While the numbers might be slightly different today, here are more highlights from Keats’ Parthian shot: 

Illinois is ranked 50th for fiscal policy; 47th in job creation; first in unfunded pension liabilities; second largest budget deficit; first in failing schools; first in bonded indebtedness; highest sales tax in the nation; most judges indicted; and five of our last nine elected governors have been indicted. That is more than the other 49 states added together!… “We are moving to Texas where there is no income tax while Illinois’ just went up 67%. Texas’ sales tax is half of ours, which is the highest in the nation. Southern states are supportive of job producers, taxpayers and folks who offer opportunities to their residents. Illinois shakes them down for every penny that can be extorted from them.

While flying into Dallas Fort-Worth Airport I saw numerous suburban subdivisions under construction. I remember those halcyon home building days in Illinois. But the biggest boom I saw was in the oil industry towns of Odessa and Midland on the Permian Basin. Homes, office buildings, and hotels are popping up there like dandelions in spring. Or like Illinois politicians in prison.

Southern Illinois could be a lucrative area for oil fracking. But our state’s Democratic governor, J.B. Pritzker, says he supports “clean energy” and it’s believed he opposes fracking. He’s up for reelection this year. Why aren’t his Republican opponents calling for fracking in Illinois?

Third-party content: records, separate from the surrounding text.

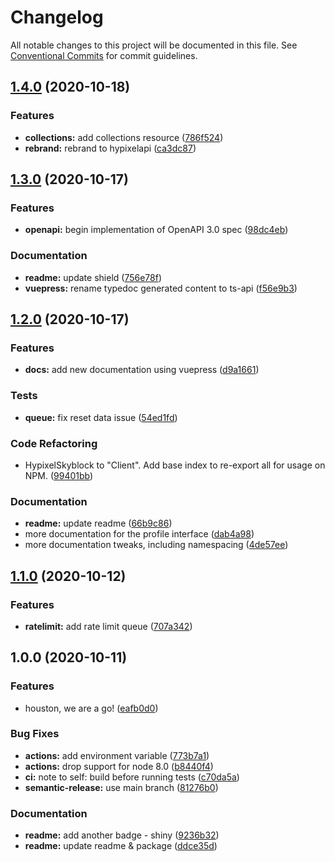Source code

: # Changelog

All notable changes to this project will be documented in this file. See
[Conventional Commits](https://conventionalcommits.org) for commit guidelines.

## [1.4.0](https://github.com/zikeji/node-hypixel/compare/v1.3.0...v1.4.0) (2020-10-18)


### Features

* **collections:** add collections resource ([786f524](https://github.com/zikeji/node-hypixel/commit/786f52484d45f9c3722421651ccf4201640538fb))
* **rebrand:** rebrand to hypixelapi ([ca3dc87](https://github.com/zikeji/node-hypixel/commit/ca3dc8794f8a33238ac7d4b7f39b582a392f4034))

## [1.3.0](https://github.com/zikeji/node-hypixel/compare/v1.2.0...v1.3.0) (2020-10-17)


### Features

* **openapi:** begin implementation of OpenAPI 3.0 spec ([98dc4eb](https://github.com/zikeji/node-hypixel/commit/98dc4eb73066355d08122aa77cfd10b61a38791a))


### Documentation

* **readme:** update shield ([756e78f](https://github.com/zikeji/node-hypixel/commit/756e78f8ac53c0b6198866fc611836bd2c7ff1f9))
* **vuepress:** rename typedoc generated content to ts-api ([f56e9b3](https://github.com/zikeji/node-hypixel/commit/f56e9b3c740e9cbb4fd3ef8a76d58bfeaa642445))

## [1.2.0](https://github.com/zikeji/node-hypixel/compare/v1.1.0...v1.2.0) (2020-10-17)


### Features

* **docs:** add new documentation using vuepress ([d9a1661](https://github.com/zikeji/node-hypixel/commit/d9a166128985858a9e004f56fb98846f2698f876))


### Tests

* **queue:** fix reset data issue ([54ed1fd](https://github.com/zikeji/node-hypixel/commit/54ed1fd72cdb542b9a63a3b6b0c590cb38301f7a))


### Code Refactoring

* HypixelSkyblock to "Client". Add base index to re-export all for usage on NPM. ([99401bb](https://github.com/zikeji/node-hypixel/commit/99401bb0924bdd36ffb69e18a51a0f931a181c97))


### Documentation

* **readme:** update readme ([66b9c86](https://github.com/zikeji/node-hypixel/commit/66b9c86c8cbabdb3f8acc53632923170812e7d26))
* more documentation for the profile interface ([dab4a98](https://github.com/zikeji/node-hypixel/commit/dab4a98c71b4e5dff0ab7e043d56e6c5f8c1590e))
* more documentation tweaks, including namespacing ([4de57ee](https://github.com/zikeji/node-hypixel/commit/4de57ee613f240de4ac3389d136acdbc747c28f7))

## [1.1.0](https://github.com/zikeji/node-hypixel/compare/v1.0.0...v1.1.0) (2020-10-12)


### Features

* **ratelimit:** add rate limit queue ([707a342](https://github.com/zikeji/node-hypixel/commit/707a342c6fac73fb4e99acdbeb072dfb27f9388a))

## 1.0.0 (2020-10-11)


### Features

* houston, we are a go! ([eafb0d0](https://github.com/zikeji/node-hypixel/commit/eafb0d06b62b2be745bd9bf8d4048aeb1bded7ad))


### Bug Fixes

* **actions:** add environment variable ([773b7a1](https://github.com/zikeji/node-hypixel/commit/773b7a1110101a1cadee52d6b7bcf5762f2cc25c))
* **actions:** drop support for node 8.0 ([b8440f4](https://github.com/zikeji/node-hypixel/commit/b8440f402bc8dd95c06f770de28b87a59b1f07be))
* **ci:** note to self: build before running tests ([c70da5a](https://github.com/zikeji/node-hypixel/commit/c70da5abb1582074540688bfff4aa17605876f71))
* **semantic-release:** use main branch ([81276b0](https://github.com/zikeji/node-hypixel/commit/81276b028952cca8bf0964ae2bb4ac3340526090))


### Documentation

* **readme:** add another badge - shiny ([9236b32](https://github.com/zikeji/node-hypixel/commit/9236b322531a97f5ed9888f04a719ed546eb40ab))
* **readme:** update readme & package ([ddce35d](https://github.com/zikeji/node-hypixel/commit/ddce35d79374743ca4503f2d64d1cc6cec2fe93c))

No place is perfect, not even Texas. It has its own power grid, heavily dependent on wind power, which works great, until it doesn’t, as was the case after a large ice storm last year. Millions of Texans were without power for several days after that storm. But twice in the last decade, I was without electricity for several days, as were hundreds-of-thousands of others in the northern suburbs of Chicago. Unlike the Texas outages in 2021, this was not a national news story. My provider for electricity is Commonwealth Edison, which has been implicated in the Michael Madigan scandals.

Illinois is misruled by con-artists like Professor Henry Hill, the scoundrel from the play and the movie The Music Man, only our grifters are bereft of Hill’s charm.

We may not end up relocating in Texas, but Mrs. Marathon Pundit and I will leave Illinois. My family roots here reach back to 1850. When my great-great grandfather, another John Ruberry, arrived in Illinois from Ireland, this state was the land of opportunity. Illinois is now the land of corruption, high taxes, and decline. 

Like Keats, my wife and I are sick of subsidizing these crooks.

John Ruberry regularly blogs from Morton Grove, Illinois at Marathon Pundit.